A particular challenge for this review was the wide range of terms used to refer to ‘home-based records’ in various countries, ranging from ‘vaccination passport’ to ‘under-fives cards [66, 67]. The search strategy sought to encompass all these terms but may have missed relevant ones. As the search strategy was primarily based on English search terms, it resulted in predominantly Anglophone publications, even though no language filter was applied. A preliminary search revealed a number of examples of home-based records in local vernaculars in non-English speaking countries that were not easily picked up by the search strategy due to the lack of documentation in English, for example the electronic health-care service portal Elektronikus Egészségügyi Szolgáltatási Tér in Hungary.

Finally this search focused on MNCH literature.
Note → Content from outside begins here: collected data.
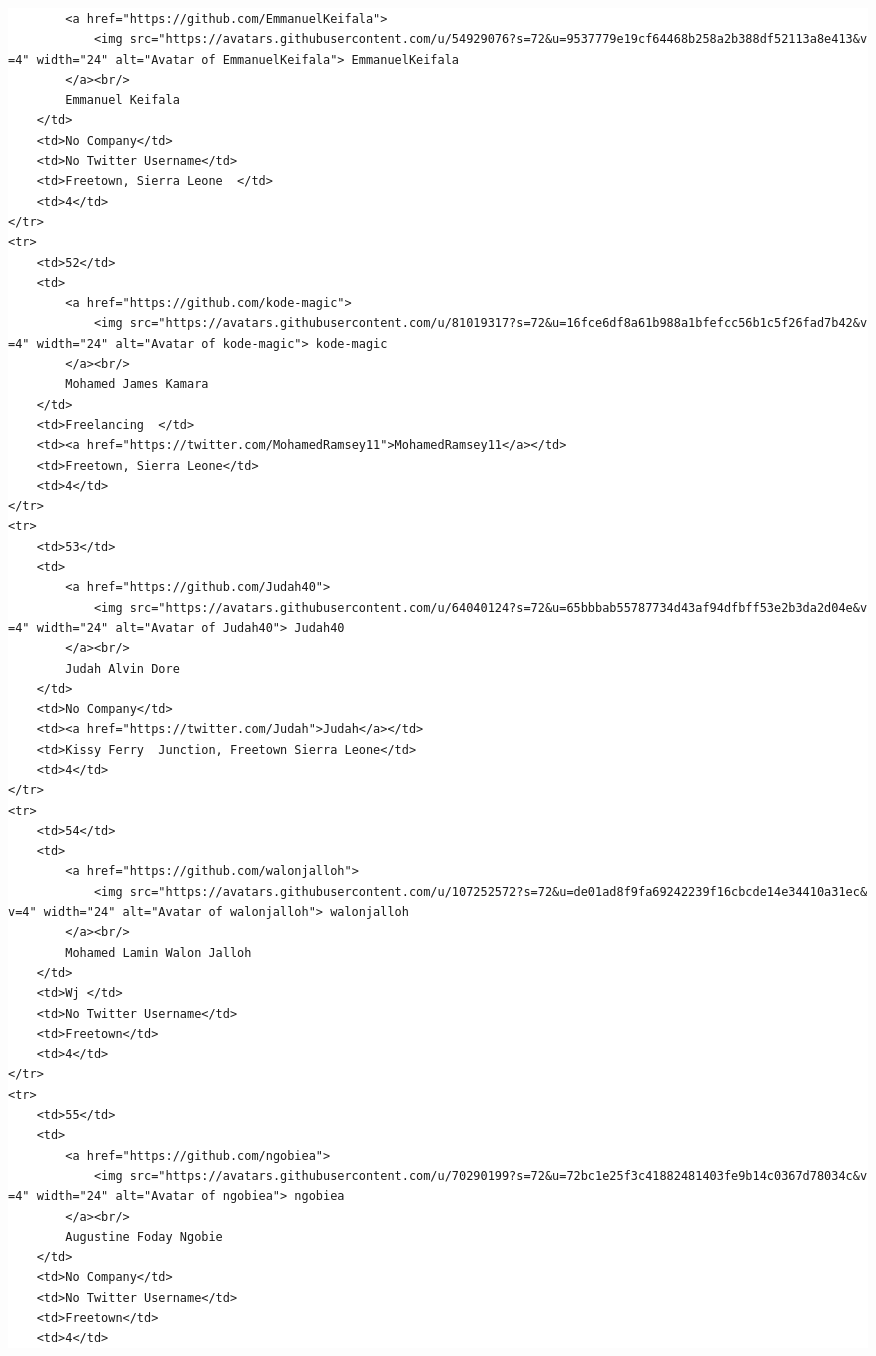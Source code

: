 			<a href="https://github.com/EmmanuelKeifala">
				<img src="https://avatars.githubusercontent.com/u/54929076?s=72&u=9537779e19cf64468b258a2b388df52113a8e413&v=4" width="24" alt="Avatar of EmmanuelKeifala"> EmmanuelKeifala
			</a><br/>
			Emmanuel Keifala
		</td>
		<td>No Company</td>
		<td>No Twitter Username</td>
		<td>Freetown, Sierra Leone	</td>
		<td>4</td>
	</tr>
	<tr>
		<td>52</td>
		<td>
			<a href="https://github.com/kode-magic">
				<img src="https://avatars.githubusercontent.com/u/81019317?s=72&u=16fce6df8a61b988a1bfefcc56b1c5f26fad7b42&v=4" width="24" alt="Avatar of kode-magic"> kode-magic
			</a><br/>
			Mohamed James Kamara
		</td>
		<td>Freelancing  </td>
		<td><a href="https://twitter.com/MohamedRamsey11">MohamedRamsey11</a></td>
		<td>Freetown, Sierra Leone</td>
		<td>4</td>
	</tr>
	<tr>
		<td>53</td>
		<td>
			<a href="https://github.com/Judah40">
				<img src="https://avatars.githubusercontent.com/u/64040124?s=72&u=65bbbab55787734d43af94dfbff53e2b3da2d04e&v=4" width="24" alt="Avatar of Judah40"> Judah40
			</a><br/>
			Judah Alvin Dore
		</td>
		<td>No Company</td>
		<td><a href="https://twitter.com/Judah">Judah</a></td>
		<td>Kissy Ferry  Junction, Freetown Sierra Leone</td>
		<td>4</td>
	</tr>
	<tr>
		<td>54</td>
		<td>
			<a href="https://github.com/walonjalloh">
				<img src="https://avatars.githubusercontent.com/u/107252572?s=72&u=de01ad8f9fa69242239f16cbcde14e34410a31ec&v=4" width="24" alt="Avatar of walonjalloh"> walonjalloh
			</a><br/>
			Mohamed Lamin Walon Jalloh
		</td>
		<td>Wj </td>
		<td>No Twitter Username</td>
		<td>Freetown</td>
		<td>4</td>
	</tr>
	<tr>
		<td>55</td>
		<td>
			<a href="https://github.com/ngobiea">
				<img src="https://avatars.githubusercontent.com/u/70290199?s=72&u=72bc1e25f3c41882481403fe9b14c0367d78034c&v=4" width="24" alt="Avatar of ngobiea"> ngobiea
			</a><br/>
			Augustine Foday Ngobie
		</td>
		<td>No Company</td>
		<td>No Twitter Username</td>
		<td>Freetown</td>
		<td>4</td>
Additional insights and lessons learnt may be drawn from other health areas, which was considered beyond the scope of this review.

Despite these limitations, the authors are confident that the search strategy has nevertheless captured the majority of the available relevant literature, as reflected by the 107 references included for data extraction.

Conclusion

This scoping review mapped the available evidence from peer-reviewed and grey literature available on the digitalization of home-based records for MNCH. It demonstrated that digital home-based records exist, particularly in high-income countries, though increased efforts are needed to document and share promising experiences for other countries to learn from.

As the digitalization of home-based records cannot be considered separately from the digitalization of the health information system and electronic health records more generally, future efforts could establish a better link between digital home-based records and the development of electronic health records that allow patients to access their records. Likewise, future work could investigate non-MNCH specific literature to determine whether broader lessons of digital home-based records outside the MNCH domain are available.